Une dette qu’on ne pouvait pas inscrire l’inquiétait.
Peut-être était-ce précisément pour cette raison qu’il devait la garder.
La route vers l'est obligea Gabriel à vivre plusieurs jours selon l'horaire des autres.
Un fermier décidait quand la charrette partirait. Une passeuse choisissait l'heure de traversée. Ruth envoyait un message ou n'en envoyait pas. La météo arrêtait tout sans accepter de négociation.
Gabriel devint irritable.
Claire le supporta deux jours avant d'exploser.
— Tu n'es pas malheureux parce que nous sommes en danger. Tu es malheureux parce que personne ne te demande ton avis.
— Ce n'est pas vrai.
— Le moulin est parti une heure plus tard et tu as regardé l'horloge comme si le meunier avait insulté nos ancêtres.
— Une heure peut faire la différence à un contrôle.
— Oui. Mais tu ne contrôles pas l'heure.
Gabriel se tut.
À la halte suivante, il essaya consciemment de ne rien organiser. Il dura environ vingt minutes avant de replacer des sacs de grain pour qu'ils soient mieux équilibrés dans la charrette.
Crow le surprit.
— Vous trichez.
— J'empêche une roue de casser.
— Bien sûr.
Malgré la plaisanterie, ce voyage lui apprit quelque chose que les années de commerce avaient masqué : dépendre des autres n'était pas toujours une faiblesse. C'était parfois la forme normale d'une vie en société.

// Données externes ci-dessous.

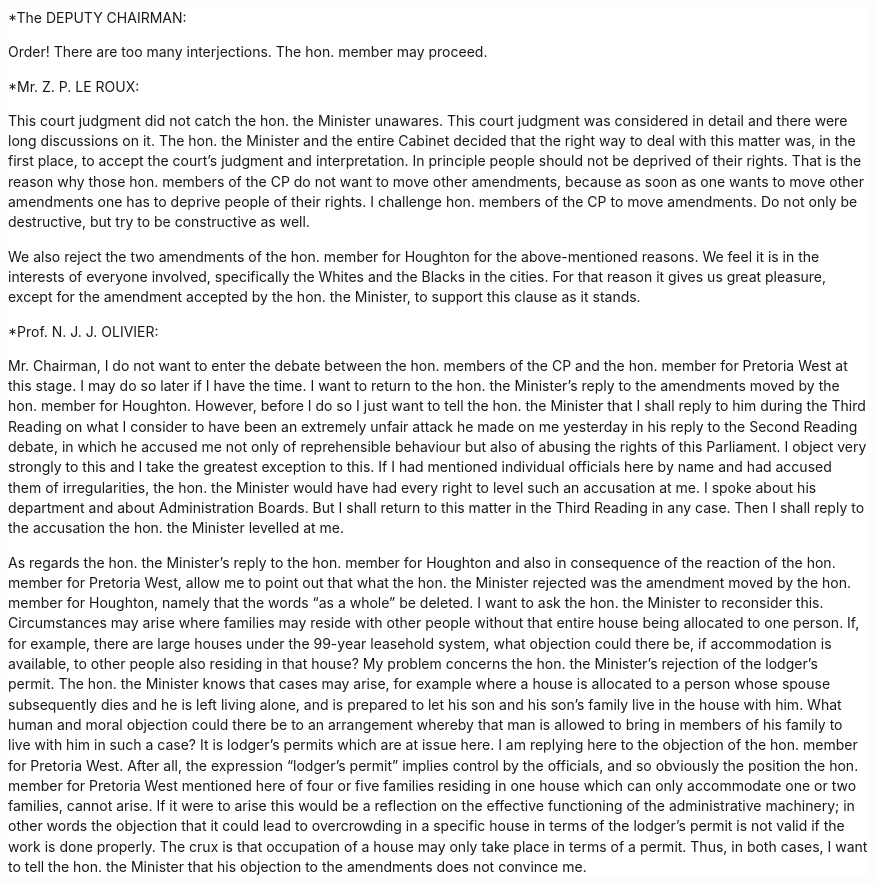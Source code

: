 </speech>

<speech by="#deputy_chairman">

<from>*The <person refersTo="hansard_za">DEPUTY CHAIRMAN</person>:</from>

<p>Order! There are too many interjections. The hon. member may proceed.</p>

</speech>

<speech by="#le_roux">

<from>*Mr. <person refersTo="hansard_za">Z. P. LE ROUX</person>:</from>

<p>This court judgment did not catch the hon. the Minister unawares. This court judgment was considered in detail and there were long discussions on it. The hon. the Minister and the entire Cabinet decided that the right way to deal with this matter was, in the first place, to accept the court&#x2019;s judgment and interpretation. In principle people should not be deprived of their rights. That is the reason why those hon. members of the CP do not want to move other amendments, because as soon as one wants to move other amendments one has to deprive people of their rights. I challenge hon. members of the CP to move amendments. Do not only be destructive, but try to be constructive as well.</p>

<p>We also reject the two amendments of the hon. member for Houghton for the above-mentioned reasons. We feel it is in the interests of everyone involved, specifically the Whites and the Blacks in the cities. For that reason it gives us great pleasure, except for the amendment accepted by the hon. the Minister, to support this clause as it stands.</p>

</speech>

<speech by="#olivier">

<from>*Prof. <person refersTo="hansard_za">N. J. J. OLIVIER</person>:</from>

<p>Mr. Chairman, I do not want to enter the debate between the hon. members of the CP and the hon. member for Pretoria West at this stage. I may do so later if I have the time. I want to return to the hon. the Minister&#x2019;s reply to the amendments moved by the hon. member for Houghton. However, before I do so I just want to tell the hon. the Minister that I shall reply to him during the Third Reading on what I consider to have been an extremely unfair attack he made on me yesterday in his reply to the Second Reading debate, in which he accused me not only of reprehensible behaviour but also of abusing the rights of this Parliament. I object very strongly to this and I take the greatest exception to this. If I had mentioned individual officials here by name and had accused them of irregularities, the hon. the Minister would have had every right to level such an accusation at me. I spoke about his department and about Administration Boards. But I shall return to this matter in the Third Reading in any case. Then I shall reply to the accusation the hon. the Minister levelled at me.</p>

<p>As regards the hon. the Minister&#x2019;s reply to the hon. member for Houghton and also in consequence of the reaction of the hon. member for Pretoria West, allow me to point out that what the hon. the Minister rejected was the amendment moved by the hon. member for Houghton, namely that the words &#x201C;as a whole&#x201D; be deleted. I want to ask the hon. the Minister to reconsider this. Circumstances may arise where families may reside with other people without that entire house being allocated to one person. If, for example, there are large houses under the 99-year leasehold system, what objection <span class="col_10979-10980" refersTo="page_0378"/>could there be, if accommodation is available, to other people also residing in that house? My problem concerns the hon. the Minister&#x2019;s rejection of the lodger&#x2019;s permit. The hon. the Minister knows that cases may arise, for example where a house is allocated to a person whose spouse subsequently dies and he is left living alone, and is prepared to let his son and his son&#x2019;s family live in the house with him. What human and moral objection could there be to an arrangement whereby that man is allowed to bring in members of his family to live with him in such a case? It is lodger&#x2019;s permits which are at issue here. I am replying here to the objection of the hon. member for Pretoria West. After all, the expression &#x201C;lodger&#x2019;s permit&#x201D; implies control by the officials, and so obviously the position the hon. member for Pretoria West mentioned here of four or five families residing in one house which can only accommodate one or two families, cannot arise. If it were to arise this would be a reflection on the effective functioning of the administrative machinery; in other words the objection that it could lead to overcrowding in a specific house in terms of the lodger&#x2019;s permit is not valid if the work is done properly. The crux is that occupation of a house may only take place in terms of a permit. Thus, in both cases, I want to tell the hon. the Minister that his objection to the amendments does not convince me.</p>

Au moulin, une vieille femme loyaliste les hébergea sans connaître leur véritable identité parce qu'un cousin de Crow lui avait rendu service dix ans plus tôt. À la crique, un pêcheur accepta de les transporter parce que Claire avait des médicaments pour sa fille. Aucune de ces relations n'avait été conçue par Gabriel.
Elles existaient avant lui.
Il avait longtemps imaginé la famille comme un navire dont il tenait la barre. En réalité, ils voyageaient sur une mer faite de centaines d'autres personnes, souvenirs, faveurs, sympathies et hasards.
Cette pensée rendait son ancienne prétention presque comique.
Quand ils arrivèrent enfin près de Shelter Island, il dit à Claire :
— Tu avais raison.
Elle s'arrêta net.
— Répète.
— Non.
— Je veux un témoin.
— Profite de l'instant, il ne reviendra pas.
Ils rirent assez fort pour que Crow leur ordonne de se taire.
Au dernier soir sur Long Island, Gabriel monta seul sur une petite colline d'où l'on voyait une bande sombre d'eau et, très loin, la direction de Manhattan.
Il ne voyait pas la ville.
Il savait pourtant où elle était.
Claire le rejoignit.
— Tu lui dis au revoir ?
— À quoi ?
— Ne fais pas semblant de ne pas comprendre.
Gabriel soupira.
— Je ne sais pas si je lui dis au revoir ou si je vérifie simplement la route.
— Les deux peuvent être vrais.
Ils restèrent côte à côte.
— Je détestais parfois New York, dit Claire. Mais je savais comment y être moi-même.
— Tu seras toi-même ailleurs.
— Tu en es certain ?
Gabriel allait répondre oui par réflexe. Il s'arrêta.
— Non.
Claire sourit.
— Voilà du progrès.
Il pensa aux quais, aux odeurs, au bruit des chariots, à la maison de Queen Street, à son père, au registre gris.
Il ne regrettait pas le danger.
Il regrettait la familiarité.
Ce fut la première fois qu'il distingua clairement les deux.